Nata nel 1881 da una ricca famiglia di produttori di cotone, a 19 anni sposa il marchese Camillo Casati Stampa. Ben presto però il ruolo di brava moglie comincia a starle stretto e l’incontro con il celebre Gabriele D'Annunzio, avvenuto durante una battuta di caccia, rende questa insoddisfazione un punto di rottura col suo passato. “Voglio diventare un’opera d’arte vivente”, affermerà successivamente la nobile e, prendendo maggiore coscienza di sé, decide di mostrare al mondo intero la sua eccentrica personalità. Taglia i capelli e li tinge di un acceso rosso fuoco, inizia ad usare la cipria per un incarnato ancora più chiaro ed evidenzia i suoi grandi occhi verdi con un marcato trucco nero: il suo è un cambio di look totale e iconico.

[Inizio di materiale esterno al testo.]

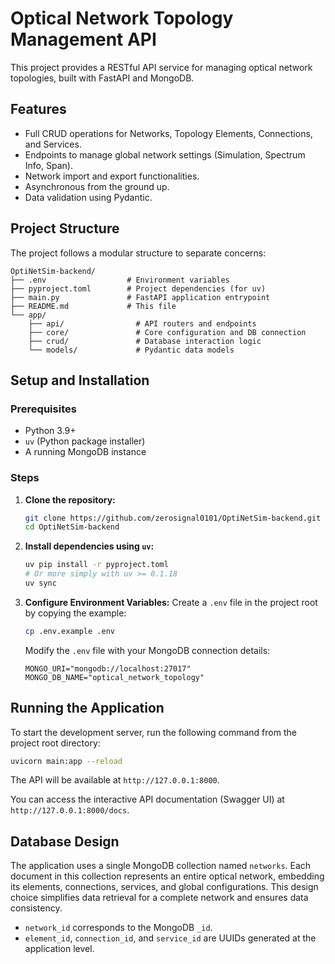# Optical Network Topology Management API

This project provides a RESTful API service for managing optical network topologies, built with FastAPI and MongoDB.

## Features

-   Full CRUD operations for Networks, Topology Elements, Connections, and Services.
-   Endpoints to manage global network settings (Simulation, Spectrum Info, Span).
-   Network import and export functionalities.
-   Asynchronous from the ground up.
-   Data validation using Pydantic.

## Project Structure

The project follows a modular structure to separate concerns:

```
OptiNetSim-backend/
├── .env                  # Environment variables
├── pyproject.toml        # Project dependencies (for uv)
├── main.py               # FastAPI application entrypoint
├── README.md             # This file
└── app/
    ├── api/                # API routers and endpoints
    ├── core/               # Core configuration and DB connection
    ├── crud/               # Database interaction logic
    └── models/             # Pydantic data models
```

## Setup and Installation

### Prerequisites

-   Python 3.9+
-   `uv` (Python package installer)
-   A running MongoDB instance

### Steps

1.  **Clone the repository:**
    ```bash
    git clone https://github.com/zerosignal0101/OptiNetSim-backend.git
    cd OptiNetSim-backend
    ```

2.  **Install dependencies using `uv`:**
    ```bash
    uv pip install -r pyproject.toml
    # Or more simply with uv >= 0.1.18
    uv sync
    ```

3.  **Configure Environment Variables:**
    Create a `.env` file in the project root by copying the example:
    ```bash
    cp .env.example .env
    ```
    Modify the `.env` file with your MongoDB connection details:
    ```env
    MONGO_URI="mongodb://localhost:27017"
    MONGO_DB_NAME="optical_network_topology"
    ```

## Running the Application

To start the development server, run the following command from the project root directory:

```bash
uvicorn main:app --reload
```

The API will be available at `http://127.0.0.1:8000`.

You can access the interactive API documentation (Swagger UI) at `http://127.0.0.1:8000/docs`.

## Database Design

The application uses a single MongoDB collection named `networks`. Each document in this collection represents an entire optical network, embedding its elements, connections, services, and global configurations. This design choice simplifies data retrieval for a complete network and ensures data consistency.

-   `network_id` corresponds to the MongoDB `_id`.
-   `element_id`, `connection_id`, and `service_id` are UUIDs generated at the application level.
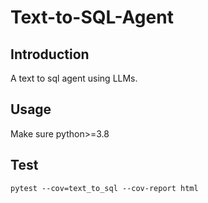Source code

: # Text-to-SQL-Agent

## Introduction

A text to sql agent using LLMs.

## Usage

Make sure python>=3.8

## Test
```shell
pytest --cov=text_to_sql --cov-report html
```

Come molti altri prima e dopo di lei, Luisa giunge a Venezia perché attirata da una fantasia: considera la città lagunare un luogo di bellezza ultraterrena che fluttua magicamente sul mare, e spera di trovare qui un mondo parallelo in cui fuggire dal tedio della sua vita aristocratica. Così nel 1910, incoraggiata dallo stesso D’Annunzio, acquista quello che al tempo è un fatiscente Palazzo Venier dei Leoni, per plasmarlo secondo la propria esigente immagine estetica.

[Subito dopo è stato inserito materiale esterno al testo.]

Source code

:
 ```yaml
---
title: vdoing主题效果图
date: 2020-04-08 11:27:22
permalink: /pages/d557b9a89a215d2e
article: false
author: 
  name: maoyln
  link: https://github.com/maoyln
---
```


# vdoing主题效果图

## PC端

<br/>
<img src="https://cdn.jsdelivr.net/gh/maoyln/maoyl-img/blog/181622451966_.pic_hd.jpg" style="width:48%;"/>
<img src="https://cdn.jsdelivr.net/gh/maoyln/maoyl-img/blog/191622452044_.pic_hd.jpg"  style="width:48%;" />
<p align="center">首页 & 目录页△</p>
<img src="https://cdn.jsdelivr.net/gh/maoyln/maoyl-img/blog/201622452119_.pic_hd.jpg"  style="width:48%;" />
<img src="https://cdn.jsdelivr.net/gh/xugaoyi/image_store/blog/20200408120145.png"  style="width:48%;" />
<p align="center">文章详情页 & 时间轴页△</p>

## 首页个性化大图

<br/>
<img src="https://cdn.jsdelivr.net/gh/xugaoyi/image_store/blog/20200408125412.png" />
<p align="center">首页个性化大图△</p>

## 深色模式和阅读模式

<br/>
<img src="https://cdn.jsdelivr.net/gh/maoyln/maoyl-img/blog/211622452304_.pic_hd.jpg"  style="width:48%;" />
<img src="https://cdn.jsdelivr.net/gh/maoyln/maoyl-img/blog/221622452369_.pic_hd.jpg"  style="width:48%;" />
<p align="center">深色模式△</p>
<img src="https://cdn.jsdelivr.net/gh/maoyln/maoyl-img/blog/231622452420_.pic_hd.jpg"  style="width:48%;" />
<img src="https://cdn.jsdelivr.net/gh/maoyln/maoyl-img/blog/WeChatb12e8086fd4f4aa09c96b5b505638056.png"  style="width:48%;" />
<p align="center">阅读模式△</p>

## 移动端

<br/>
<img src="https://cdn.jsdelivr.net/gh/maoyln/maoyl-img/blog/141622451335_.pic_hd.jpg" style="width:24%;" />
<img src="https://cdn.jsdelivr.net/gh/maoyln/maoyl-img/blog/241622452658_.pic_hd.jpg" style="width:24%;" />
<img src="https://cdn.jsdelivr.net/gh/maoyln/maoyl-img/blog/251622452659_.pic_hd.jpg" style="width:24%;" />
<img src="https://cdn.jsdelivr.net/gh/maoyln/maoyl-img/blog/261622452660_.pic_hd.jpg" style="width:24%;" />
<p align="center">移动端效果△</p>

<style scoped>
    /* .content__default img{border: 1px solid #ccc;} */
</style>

Volendo preservare all’esterno il fascino gotico dell’edificio, con i suoi muri in pietra bianca invasi d’edera e il tetto pieno di buchi, la marchesa Casati ristruttura solo l’interno della residenza, impreziosendone i corridoi con marmo chiaro, lampadari in vetro di Murano e tende di merletto dorato. Oltre il salone principale, tinteggiato d’oro e scintillante di specchi, si apre un giardino sommerso dalla vegetazione in cui si aggirano numerosi animali esotici come un boa, che Luisa ama avvolgere attorno al collo come fosse una sciarpa, ma anche pavoni bianchi addestrati, levrieri di razza e merli albini colorati secondo il tema delle sue feste. Ma l'animale che forse è rimasto più impresso nella memoria di tutti è il mansueto ghepardo, che con il suo passo felpato la segue ovunque in città e la accompagna nei tragitti in gondola. Secondo alcuni veneziani del sestiere di Dorsoduro il felino è la maniera della nobile di omaggiare il leone che, secondo la leggenda, viveva nel giardino durante la costruzione di Palazzo Venier.

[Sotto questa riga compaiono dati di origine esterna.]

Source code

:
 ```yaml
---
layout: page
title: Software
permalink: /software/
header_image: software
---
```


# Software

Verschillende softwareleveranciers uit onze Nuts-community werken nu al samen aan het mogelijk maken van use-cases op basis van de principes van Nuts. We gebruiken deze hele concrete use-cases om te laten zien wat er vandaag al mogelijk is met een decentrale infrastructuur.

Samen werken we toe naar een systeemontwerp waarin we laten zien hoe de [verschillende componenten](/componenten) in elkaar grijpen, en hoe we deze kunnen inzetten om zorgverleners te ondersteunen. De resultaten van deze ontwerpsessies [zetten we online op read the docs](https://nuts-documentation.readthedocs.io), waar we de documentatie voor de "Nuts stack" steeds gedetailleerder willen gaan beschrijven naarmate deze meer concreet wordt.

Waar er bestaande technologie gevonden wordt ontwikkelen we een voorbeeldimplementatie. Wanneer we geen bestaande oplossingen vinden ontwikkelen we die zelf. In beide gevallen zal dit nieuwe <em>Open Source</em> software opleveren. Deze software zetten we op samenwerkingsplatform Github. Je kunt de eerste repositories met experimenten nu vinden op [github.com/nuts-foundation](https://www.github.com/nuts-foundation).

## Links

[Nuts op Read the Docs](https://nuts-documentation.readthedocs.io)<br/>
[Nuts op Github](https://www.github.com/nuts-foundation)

Questo è dunque l’ambiente fantastico in cui vengono catapultati gli ospiti degli incontri mondani di Luisa, diventati in breve tempo materia di leggende locali. Persino in una città famosa per il Carnevale e le feste in maschera come Venezia non c’è niente di simile agli spettacolari ricevimenti della marchesa, in cui viene rappresentato, secondo la moda dell’epoca, un incontro tra Oriente ed Occidente tanto elaborato e sgargiante quanto la storia della città lagunare.